Opposition to meet Prez on shameful' incidents
Cong demands judicial probe, CPM wants V-C to be sacked.
New Delhi: A day after shocking violence in Jawaharlal Nehru University, Opposition parties on Monday decided to seek a meeting with President Ram Nath Kovind on January 13 on the “shameful” incidents in the Central varsity of which the President is the visitor. There was widespread condemnation by the Opposition led by Congress president Sonia Gandhi, who sought a judicial inquiry into the incident while the CPI(M) demanded that the JNU vice-chancellor be sacked.
The varsity will also hold an alumni march at 3 pm on Tuesday where all eminent persons who have studied in JNU would be asked to participate.
The meeting with the President is being coordinated by the Congress and Mrs Gandhi has asked party treasurer Ahmed Patel to speak to other parties, sources told this newspaper.
The Congress also constituted a fact-finding committee to look into the incident, which would be led by Mahila Congress chief Sushmita Dev. Apart from Ms Dev, the other members of the fact-finding committee are former NSUI president and Kerala MP Hibi Eden, MP Syed Naseer Hussain, and former president of JNU NSUI and Amrita Dhawan, a former NSUI president and ex-DUSU president.
Earlier in the day, Mrs Gandhi issued a statement in which she said: “Sunday’s bone chilling attack on students and teachers in JNU, Delhi is a grim reminder of the extent the government will go to stifle and subjugate every voice of dissent”. “The entire Congress Party stands in solidarity with India’s youth and students. We strongly deprecate the sponsored violence in JNU yesterday and demand an independent judicial inquiry,” she added.

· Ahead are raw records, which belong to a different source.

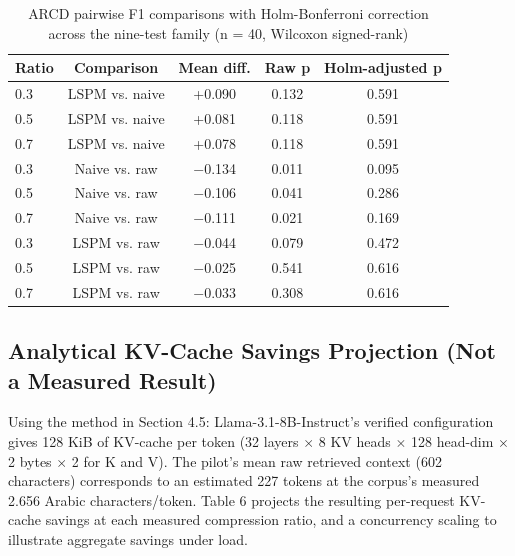 \documentclass[pdflatex,sn-basic,Numbered]{sn-jnl}
\begin{document}
\begin{table}[htbp]
\caption{ARCD pairwise F1 comparisons with Holm-Bonferroni correction across the nine-test family (n = 40, Wilcoxon signed-rank)}
\label{tab:5}
\centering
\footnotesize
\setlength{\tabcolsep}{3.5pt}
\begin{tabular}{lcccc}
\toprule
Ratio & Comparison & Mean diff. & Raw p & Holm-adjusted p \\
\midrule
0.3 & LSPM vs. naive & +0.090 & 0.132 & 0.591 \\
0.5 & LSPM vs. naive & +0.081 & 0.118 & 0.591 \\
0.7 & LSPM vs. naive & +0.078 & 0.118 & 0.591 \\
0.3 & Naive vs. raw & $-$0.134 & 0.011 & 0.095 \\
0.5 & Naive vs. raw & $-$0.106 & 0.041 & 0.286 \\
0.7 & Naive vs. raw & $-$0.111 & 0.021 & 0.169 \\
0.3 & LSPM vs. raw & $-$0.044 & 0.079 & 0.472 \\
0.5 & LSPM vs. raw & $-$0.025 & 0.541 & 0.616 \\
0.7 & LSPM vs. raw & $-$0.033 & 0.308 & 0.616 \\
\bottomrule
\end{tabular}
\end{table}
\subsection{Analytical KV-Cache Savings Projection (Not a Measured Result)}
Using the method in Section 4.5: Llama-3.1-8B-Instruct's verified configuration gives 128 KiB of KV-cache per token (32 layers $\times$ 8 KV heads $\times$ 128 head-dim $\times$ 2 bytes $\times$ 2 for K and V). The pilot's mean raw retrieved context (602 characters) corresponds to an estimated 227 tokens at the corpus's measured 2.656 Arabic characters/token. Table 6 projects the resulting per-request KV-cache savings at each measured compression ratio, and a concurrency scaling to illustrate aggregate savings under load.
\end{document}
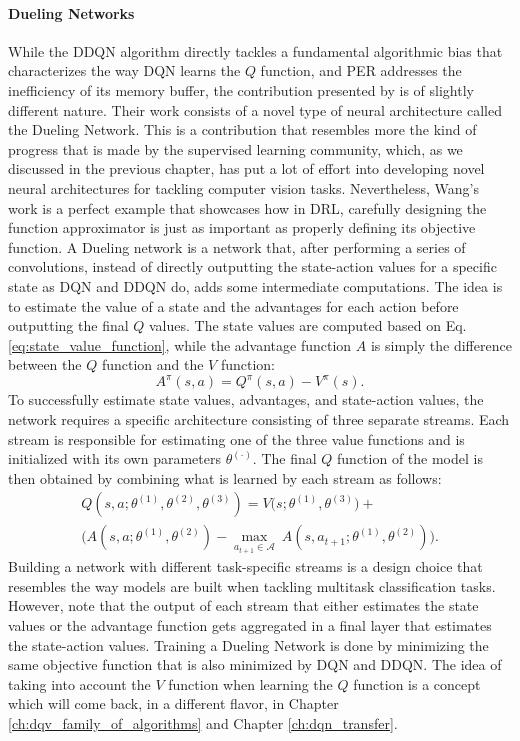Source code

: \paragraph{\textbf{\uppercase{D}ueling \uppercase{N}etworks}} While the DDQN algorithm directly tackles a fundamental algorithmic bias that characterizes the way DQN learns the $Q$ function, and PER addresses the inefficiency of its memory buffer, the contribution presented by \citet{wang2016dueling} is of slightly different nature. Their work consists of a novel type of neural architecture called the Dueling Network. This is a contribution that resembles more the kind of progress that is made by the supervised learning community, which, as we discussed in the previous chapter, has put a lot of effort into developing novel neural architectures for tackling computer vision tasks. Nevertheless, Wang's work is a perfect example that showcases how in DRL, carefully designing the function approximator is just as important as properly defining its objective function. A Dueling network is a network that, after performing a series of convolutions, instead of directly outputting the state-action values for a specific state as DQN and DDQN do, adds some intermediate computations. The idea is to estimate the value of a state and the advantages for each action before outputting the final $Q$ values. The state values are computed based on Eq. \ref{eq:state_value_function}, while the advantage function $A$ is simply the difference between the $Q$ function and the $V$ function:
\begin{equation}
	A^{\pi}(s,a) = Q^{\pi}(s,a) - V^{\pi}(s).
\end{equation}
To successfully estimate state values, advantages, and state-action values, the network requires a specific architecture consisting of three separate streams. Each stream is responsible for estimating one of the three value functions and is initialized with its own parameters $\theta^{(\cdot)}$. The final $Q$ function of the model is then obtained by combining what is learned by each stream as follows:
\begin{multline}
	Q(s,a;\theta^{(1)},\theta^{(2)},\theta^{(3)}) = V\bigl(s;\theta^{(1)},\theta^{(3)}\bigr) + \\
	\bigl(A(s,a;\theta^{(1)},\theta^{(2)}) - \underset{a_{t+1}\in \mathcal{A}}{\max}\: A(s, a_{t+1};\theta^{(1)},\theta^{(2)}) \bigr).
	\label{eq:dueling}
\end{multline}
Building a network with different task-specific streams is a design choice that resembles the way models are built when tackling multitask classification tasks. However, note that the output of each stream that either estimates the state values or the advantage function gets aggregated in a final layer that estimates the state-action values. Training a Dueling Network is done by minimizing the same objective function that is also minimized by DQN and DDQN. The idea of taking into account the $V$ function when learning the $Q$ function is a concept which will come back, in a different flavor, in Chapter \ref{ch:dqv_family_of_algorithms} and Chapter \ref{ch:dqn_transfer}.

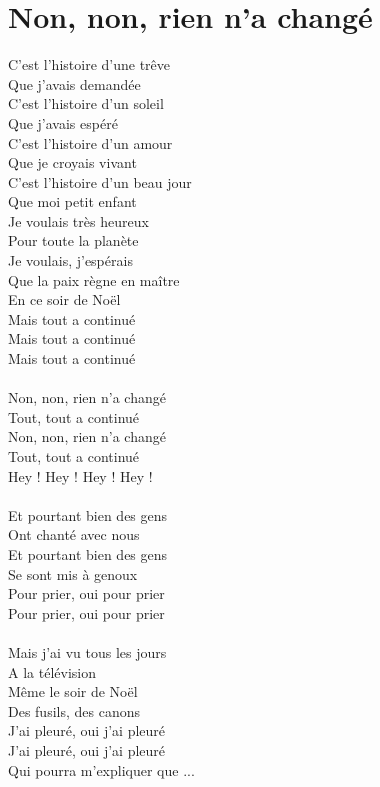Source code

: \section*{Non, non, rien n'a changé}
C'est l'histoire d'une trêve\\
Que j'avais demandée\\
C'est l'histoire d'un soleil\\
Que j'avais espéré\\
C'est l'histoire d'un amour\\
Que je croyais vivant\\
C'est l'histoire d'un beau jour\\
Que moi petit enfant\\
Je voulais très heureux\\
Pour toute la planète\\
Je voulais, j'espérais\\
Que la paix règne en maître\\
En ce soir de Noël\\
Mais tout a continué\\
Mais tout a continué\\
Mais tout a continué\\\\
Non, non, rien n’a changé\\
Tout, tout a continué\\
Non, non, rien n’a changé\\
Tout, tout a continué\\
Hey ! Hey ! Hey ! Hey !\\\\
Et pourtant bien des gens\\
Ont chanté avec nous\\
Et pourtant bien des gens\\
Se sont mis à genoux\\
Pour prier, oui pour prier\\
Pour prier, oui pour prier\\\\
Mais j'ai vu tous les jours\\
A la télévision\\
Même le soir de Noël\\
Des fusils, des canons\\
J'ai pleuré, oui j'ai pleuré\\
J'ai pleuré, oui j'ai pleuré\\
Qui pourra m'expliquer que ...\\\\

Former home minister P. Chidambaram said that the JNU incident was perhaps the most clinching evidence that the country was rapidly descending into anarchy. “This is the gravest act of impunity that we have seen in recent times. Nothing can be more shocking and shameful,” he said seeking the immediate arrest of the perpetrators of the violence.
Congress chief spokesperson Randeep Singh Surjewala said the role of the home ministry, JNU administration and the Delhi police should also be probed.
“The manner in which youth is being attacked and their voices stifled, reminds us of the Nazi Germany of 1933 which seems to have come back under the rule of Modi and Amit Shah after 90 years,” he told the media.
CPI(M) general secretary Sitaram Yechury, a former JNUSU president, said: “The vice-chancellor is also complicit in this attack. He must be sacked immediately”.
The Trinamul Congress sent a three-member team to the JNU campus.